The plunger 25 extends into the internal space 13 through the opening 18 within the end wall 17.
A sheath 30 is mounted on the body 11 about the opening 18 for embracing that portion of the plunger 25 extending into the internal space 13. The sheath 30 is made of an elastomeric material, preferably rubber.
The sheath 30 is attached to the body 11 to close the opening 18, whereby a pumping chamber 33 is defined between the sheath 30 and the body 11. The sheath 30 provides a deformable boundary surface for the pumping chamber 33, whereby deformation of the boundary surface effects a change of volume of the pumping chamber 33.
The body 11 incorporates an inlet 12 and an outlet 14, both of which communicate with the pumping chamber 33.
The sheath 30 comprises a first portion 31 and a second portion 32, with the two portions being formed integrally. The first portion 31 is substantially rigid in the sense that it does not undergo significant deformation during operation of the pump. The second portion 32 embraces the plunger 25 and is adapted to undergo extension and contraction during operation of the pump.
The first portion 31 is configured to provide a mounting flange 35. The second portion 32 is of generally tubular construction, involving a tubular wall section 36 and an end section 37, with the flange 35 provided by the first portion 31 being at one end of the tubular wall section 36 and the other end of the tubular wall section being closed by the end section 37.
The mounting flange 35 defined by the first portion 31 is secured to the body 11 through clamping engagement between the end wall 17 and an annular seat 38. The seat 38 is defined by a seat element 39 mounted on an annular shoulder 40 provided internally on the cylindrical side wall 15 inwardly of the end wall 17.
The mounting flange 35 has an outer end face 41 for bearing against end wall 17 and an inner end face 43 for bearing against seat 38 in sealing engagement therewith.
The first portion 31 further includes an annular recess 45 which opens onto outer end face 41. The recess 45 is adapted to receive a reinforcement sleeve 47. The reinforcement sleeve 47 is of annular construction, having an inner face 49 which defines a central opening of diameter larger than the diameter of the plunger 25. In this way, a gap 51 is defined between the sleeve 47 and the plunger 25.
The reinforcement sleeve 47 is of rigid construction, being made of steel in this embodiment. The reinforcement sleeve 47 serves to provide reinforcement for the flange and more particularly maintain the presence of the gap 51.
The purpose of the gap 51 is to provide a cavity for accommodating a lubricant. The lubricant may be any liquid that reduces the sliding friction between the outer surface of the plunger 25 and the inner surface of the sheath.
Additionally, the gap 51 provides some clearance space for accommodating any slight misalignment of the plunger 25 with respect to the body 11.

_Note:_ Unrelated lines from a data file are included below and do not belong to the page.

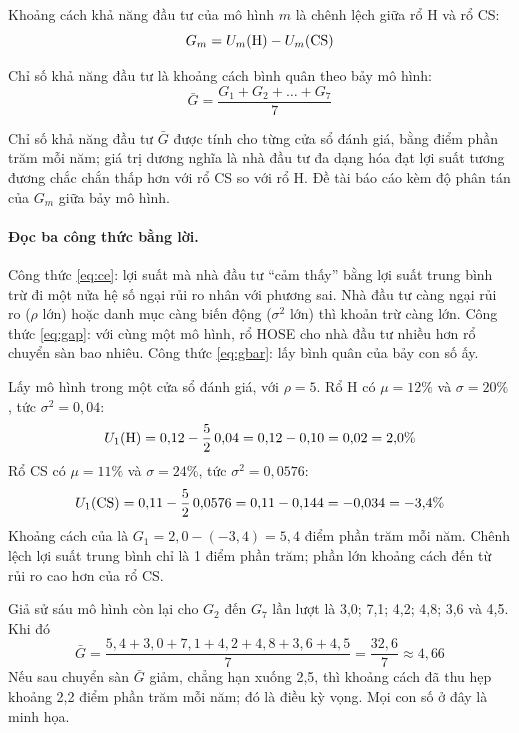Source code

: Khoảng cách khả năng đầu tư của mô hình $m$ là chênh lệch giữa rổ H và rổ CS:
\begin{equation}\label{eq:gap}
G_m = U_m(\vn{H}) - U_m(\vn{CS})
\end{equation}

Chỉ số khả năng đầu tư là khoảng cách bình quân theo bảy mô hình:
\begin{equation}\label{eq:gbar}
\bar{G} = \frac{G_1 + G_2 + \dots + G_7}{7}
\end{equation}

Chỉ số khả năng đầu tư $\bar{G}$ được tính cho từng cửa sổ đánh giá, bằng điểm phần trăm mỗi năm; giá trị dương nghĩa là nhà đầu tư đa dạng hóa đạt lợi suất tương đương chắc chắn thấp hơn với rổ CS so với rổ H. Đề tài báo cáo kèm độ phân tán của $G_m$ giữa bảy mô hình.

\paragraph{Đọc ba công thức bằng lời.} Công thức \eqref{eq:ce}: lợi suất mà nhà đầu tư \enquote{cảm thấy} bằng lợi suất trung bình trừ đi một nửa hệ số ngại rủi ro nhân với phương sai. Nhà đầu tư càng ngại rủi ro ($\rho$ lớn) hoặc danh mục càng biến động ($\sigma^2$ lớn) thì khoản trừ càng lớn. Công thức \eqref{eq:gap}: với cùng một mô hình, rổ HOSE cho nhà đầu tư nhiều hơn rổ chuyển sàn bao nhiêu. Công thức \eqref{eq:gbar}: lấy bình quân của bảy con số ấy.

\begin{vidu}
Lấy mô hình  trong một cửa sổ đánh giá, với $\rho = 5$. Rổ H có $\mu = 12\%$ và $\sigma = 20\%$, tức $\sigma^2 = 0{,}04$:
\[
U_1(\vn{H}) = 0{,}12 - \frac{5}{2}\,0{,}04 = 0{,}12 - 0{,}10 = 0{,}02 = 2{,}0\%
\]
Rổ CS có $\mu = 11\%$ và $\sigma = 24\%$, tức $\sigma^2 = 0{,}0576$:
\[
U_1(\vn{CS}) = 0{,}11 - \frac{5}{2}\,0{,}0576 = 0{,}11 - 0{,}144 = -0{,}034 = -3{,}4\%
\]
Khoảng cách của  là $G_1 = 2{,}0 - (-3{,}4) = 5{,}4$ điểm phần trăm mỗi năm. Chênh lệch lợi suất trung bình chỉ là 1 điểm phần trăm; phần lớn khoảng cách đến từ rủi ro cao hơn của rổ CS.

Giả sử sáu mô hình còn lại cho $G_2$ đến $G_7$ lần lượt là 3,0; 7,1; 4,2; 4,8; 3,6 và 4,5. Khi đó
\[
\bar{G} = \frac{5{,}4 + 3{,}0 + 7{,}1 + 4{,}2 + 4{,}8 + 3{,}6 + 4{,}5}{7} = \frac{32{,}6}{7} \approx 4{,}66
\]
Nếu sau chuyển sàn $\bar{G}$ giảm, chẳng hạn xuống 2,5, thì khoảng cách đã thu hẹp khoảng 2,2 điểm phần trăm mỗi năm; đó là điều  kỳ vọng. Mọi con số ở đây là minh họa.
\end{vidu}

Further, the reinforcement sleeve 47 serves to exert an outward radial force on the flange 35 when the latter is compressed by the clamping engagement between the mounting flange 35 and the seat 38, thereby ensuring that a high pressure seal is formed between the sheath 30 and the body 11. More particularly, the radial force exerted by the sleeve 47 serves to ensure that there is a high pressure seal established between the inner face 43 of the flange and the annular supporting seat 38.
The reinforcement sleeve 47 has a recess 52 on the inner face thereof which receives a wear band 53 for sliding contact with the outer surface of the plunger 25. The wear band 53 thus projects beyond the inner face of the reinforcement sleeve 47, as shown in the drawings. The wear band 53 does not fully occupy the gap 51 so that the latter can perform its intended purpose.
A wiper seal 55 is accommodated between the reinforcement sleeve 47 and the end plate 20. The wiper seal 55 is in sliding engagement with the plunger 25 and is provided for the purposes of inhibiting loss of lubricant as the plunger executes its reciprocatory motion.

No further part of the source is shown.